Warehouses and military bases across the U.S. are being transformed into detention centers to accommodate the children. One location, in Nogales, Arizona, is holding about 900 children from Honduras, El Salvador and Guatemala. President Barack Obama has called it an urgent humanitarian situation and enlisted the Federal Emergency Management Agency to manage it.

All of the children are in removal proceedings. Earlier this month, Obama announced that his administration was launching a program to provide approximately 100 lawyers for these children.

The flood of minors was prompted by immigrants in the U.S., who have been sending for the children they left in their home countries, sometimes paying around $8,000 to “coyotes” who smuggle them through Mexico and across the border.

In 2013, a 10-year-old girl from El Salvador was taken into custody by Customs and Border Protection, handed over to the Department of Homeland Security and then delivered to her Virginia-based, undocumented mother, according to court documents. Republican lawmakers and conservative media cited the case as evidence that the U.S. was growing increasingly lenient toward unaccompanied minors.

While rumors of increasingly lenient immigration policies appear to have partly fueled the mass exodus from these countries, the U.S. government and immigration advocacy groups say explosive levels of violence in the region are to blame. The isthmus has become one of the deadliest fronts in the war against drugs, serving as a vital transportation hub and providing a constant stream of drug gang members who manage the trade. A 2013 report from the United Nations Office on Drugs and Crime cited Honduras as the country with the highest homicide rate in the world.

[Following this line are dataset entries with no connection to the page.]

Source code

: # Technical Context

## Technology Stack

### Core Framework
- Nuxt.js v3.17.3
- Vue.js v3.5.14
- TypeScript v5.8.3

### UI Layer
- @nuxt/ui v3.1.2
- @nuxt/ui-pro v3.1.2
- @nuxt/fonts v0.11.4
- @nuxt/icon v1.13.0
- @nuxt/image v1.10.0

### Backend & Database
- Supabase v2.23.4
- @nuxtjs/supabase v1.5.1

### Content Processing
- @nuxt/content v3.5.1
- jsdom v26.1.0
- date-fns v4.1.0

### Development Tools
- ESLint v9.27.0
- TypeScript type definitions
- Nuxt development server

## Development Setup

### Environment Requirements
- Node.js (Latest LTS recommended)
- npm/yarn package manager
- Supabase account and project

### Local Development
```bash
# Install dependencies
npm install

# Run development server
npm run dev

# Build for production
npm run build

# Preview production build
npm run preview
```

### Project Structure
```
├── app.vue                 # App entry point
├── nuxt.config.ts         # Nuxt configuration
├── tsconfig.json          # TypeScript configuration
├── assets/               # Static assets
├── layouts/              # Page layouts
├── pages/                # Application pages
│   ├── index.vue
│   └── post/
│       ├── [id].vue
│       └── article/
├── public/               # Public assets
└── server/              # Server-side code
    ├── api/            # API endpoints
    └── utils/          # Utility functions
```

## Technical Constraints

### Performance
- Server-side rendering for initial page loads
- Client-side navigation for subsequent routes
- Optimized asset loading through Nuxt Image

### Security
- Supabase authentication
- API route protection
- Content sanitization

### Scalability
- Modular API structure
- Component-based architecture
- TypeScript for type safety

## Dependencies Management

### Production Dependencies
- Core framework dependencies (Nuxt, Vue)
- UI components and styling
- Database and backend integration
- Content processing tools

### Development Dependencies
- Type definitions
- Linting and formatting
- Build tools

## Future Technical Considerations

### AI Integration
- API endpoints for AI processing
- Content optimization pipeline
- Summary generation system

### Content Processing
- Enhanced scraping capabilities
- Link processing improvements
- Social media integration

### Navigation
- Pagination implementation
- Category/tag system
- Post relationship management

On Sunday, Ana Garcia, Hernández’s wife, will travel to the U.S. in order to find the Honduran minors who fled the country. Garcia has called for parents to drop off identifying documents like birth certificates and photographs of their departed children at nearby government offices so the commission can assemble files on each of the minors.

Garcia said her delegation will visit UNICEF and meet with Guatemalan and El Salvadoran diplomats. She will also investigate the conditions the detained minors are facing. Efforts are being made to ensure a fast, dignified and safe repatriation process followed by social rehabilitation programs at home, according to a press release from the president’s office.

But it is unlikely that Garcia will fly back home with the children, according to immigration experts.

“I know of no international law, immigration law or family law that would let a national government take a child away from their parent,” said Lenni B. Benson, professor of law at New York Law School.

Every child who sets foot on U.S. soil has the right to make a case to acquire refugee status, says Benson. Even if, for example, a child had been orphaned, he or she would still have the opportunity to make a claim for protection. The Honduran delegation will face an uphill battle.

“I think it’s political, I think it’s compassionate political,” said Benson. “What country wants to say it’s losing its youth?”